Revimo-nos muitas outras vezes naquele ano, para só ficarmos mais próximos no ano seguinte, em que eu e ele passamos para a mesma universidade pública. Como já tínhamos alguma experiência com o movimento estudantil, mas zero paciência para as burocracias estudantis, nos encontramos do mesmo lado da barricada quando houve ocupação para retomar um espaço de direito dos estudantes na universidade. Naquela ocasião, não tínhamos mais entre 16 e 18 anos. Deparar com nossas contradições já estava no nosso horizonte e por isso buscamos refletir, mas cada qual à sua maneira, como participar da militância nesse novo espaço em que estávamos. Ele já compunha uma organização política de viés leninista. Eu, ao contrário, era mais próximo do anarquismo, mas a ideia de me comprometer com juízos categóricos sobre a natureza das nossas práticas me entediava. Por isso, pelo menos naquele ano, eu conversava com todos e “tretava” [gíria brasileira para polemizar] com todos. Com Guilherme, inclusive. Ainda assim, discutíamos propositivamente, em privado, em público, como deve ser. Mas na época grande parte de suas posições, ele diria anos depois, se justificava pelo “centralismo democrático” exigido pela organização. Naquela época ainda discutiríamos muito mais, mas o destino me reuniu com esse “camarada” novamente em meados do fim de 2017.

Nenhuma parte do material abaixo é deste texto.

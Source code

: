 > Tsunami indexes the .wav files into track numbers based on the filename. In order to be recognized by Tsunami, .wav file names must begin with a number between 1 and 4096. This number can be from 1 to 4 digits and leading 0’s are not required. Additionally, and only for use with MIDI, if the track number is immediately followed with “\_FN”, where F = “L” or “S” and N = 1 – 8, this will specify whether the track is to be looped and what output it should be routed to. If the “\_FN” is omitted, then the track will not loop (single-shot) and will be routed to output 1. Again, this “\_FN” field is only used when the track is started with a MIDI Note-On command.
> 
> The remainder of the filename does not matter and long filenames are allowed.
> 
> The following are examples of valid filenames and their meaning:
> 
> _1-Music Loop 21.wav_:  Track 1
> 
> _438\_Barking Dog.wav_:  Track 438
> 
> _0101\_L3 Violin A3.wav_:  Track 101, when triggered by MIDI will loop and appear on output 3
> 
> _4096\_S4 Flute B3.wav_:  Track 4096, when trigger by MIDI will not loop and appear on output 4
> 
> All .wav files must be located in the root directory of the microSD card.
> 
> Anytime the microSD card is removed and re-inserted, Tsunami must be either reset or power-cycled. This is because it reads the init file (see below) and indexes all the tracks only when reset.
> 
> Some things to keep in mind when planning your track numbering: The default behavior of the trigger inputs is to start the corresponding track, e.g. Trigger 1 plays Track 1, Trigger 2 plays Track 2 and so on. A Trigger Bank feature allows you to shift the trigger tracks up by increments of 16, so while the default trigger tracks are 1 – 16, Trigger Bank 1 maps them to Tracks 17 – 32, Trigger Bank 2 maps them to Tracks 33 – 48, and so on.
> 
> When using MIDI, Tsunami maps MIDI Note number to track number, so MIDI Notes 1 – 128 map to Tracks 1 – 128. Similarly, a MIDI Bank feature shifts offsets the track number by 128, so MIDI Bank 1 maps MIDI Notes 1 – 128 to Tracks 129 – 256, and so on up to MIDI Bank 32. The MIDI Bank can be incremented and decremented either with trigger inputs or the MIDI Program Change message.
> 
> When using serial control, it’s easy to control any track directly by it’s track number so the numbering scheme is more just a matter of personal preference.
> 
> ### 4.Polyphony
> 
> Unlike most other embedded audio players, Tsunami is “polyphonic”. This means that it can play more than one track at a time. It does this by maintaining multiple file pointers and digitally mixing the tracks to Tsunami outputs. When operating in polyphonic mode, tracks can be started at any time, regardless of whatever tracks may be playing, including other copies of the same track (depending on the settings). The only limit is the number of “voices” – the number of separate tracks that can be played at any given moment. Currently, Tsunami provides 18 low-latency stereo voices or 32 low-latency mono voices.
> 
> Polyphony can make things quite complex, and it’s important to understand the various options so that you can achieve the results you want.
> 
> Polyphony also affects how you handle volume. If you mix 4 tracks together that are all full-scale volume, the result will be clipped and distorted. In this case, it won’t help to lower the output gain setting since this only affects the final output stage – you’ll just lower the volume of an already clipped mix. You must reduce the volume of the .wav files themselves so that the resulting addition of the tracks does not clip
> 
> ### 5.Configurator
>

Participamos de mais uma ocupação juntos, dessa vez mais em acordo do que desacordo do que naquela época. Nesse período vivemos o que poderia ser descrito como a experiência mais ridícula — por falta de termo melhor — possível para um movimento estudantil em torno de uma pauta comum. Pouparei os leitores de detalhes, até porque eles não importam nesse artigo, mas me impressionava que aquele mesmo “camarada” tinha posições contundentes e demonstrava coragem ao defendê-las.
De volta ao movimento estudantil, o comportamento burocrático e pouco prático no ambiente acadêmico ainda nos entediava, e nos conhecemos sob a diretriz da ação direta, custasse o que custasse, por bem ou por mal. Mas entre a ação irresponsável e o “blá blá blá” tem um horizonte de oportunidades de luta possíveis que era ignorado, pela esquerda em geral inclusive. Procuramos naquele ano nos reagrupar sobre perspectivas práticas, o que acabou sendo frustrado porque na leitura desse “camarada” e de outros era preciso construir uma organização política “verdadeiramente revolucionária”. Suas palavras de ordem, suas atitudes, suas intenções, suas leituras… eram todas revolucionárias, mas coletivos desse teor se esquecem que organizações revolucionárias advém de práticas revolucionárias, não com melhores intenções registradas num papel A4. Por isso na época o coletivo punha muito o foco em baboseiras, queriam fazer um programa revolucionário com 10 pessoas, ter as mais belas palavras de ordem contra Bolsonaro, queriam ser verbalmente diferentes de todos os outros, queriam estar no comando de todos os centros acadêmicos, pois isso tornaria possível a luta, e pecavam por aquilo que era mais fundamental, discussão de método de luta.
Rompemos. Dessa vez, em definitivo. Não a amizade, continuamos a nos ver muito. Bebíamos na Lapa, no Baixo Meier, no Morro da Mangueira, fizemos freelas [gíria brasileira para freelancer] juntos. E nossas diferenças também sempre estiveram na ordem do dia.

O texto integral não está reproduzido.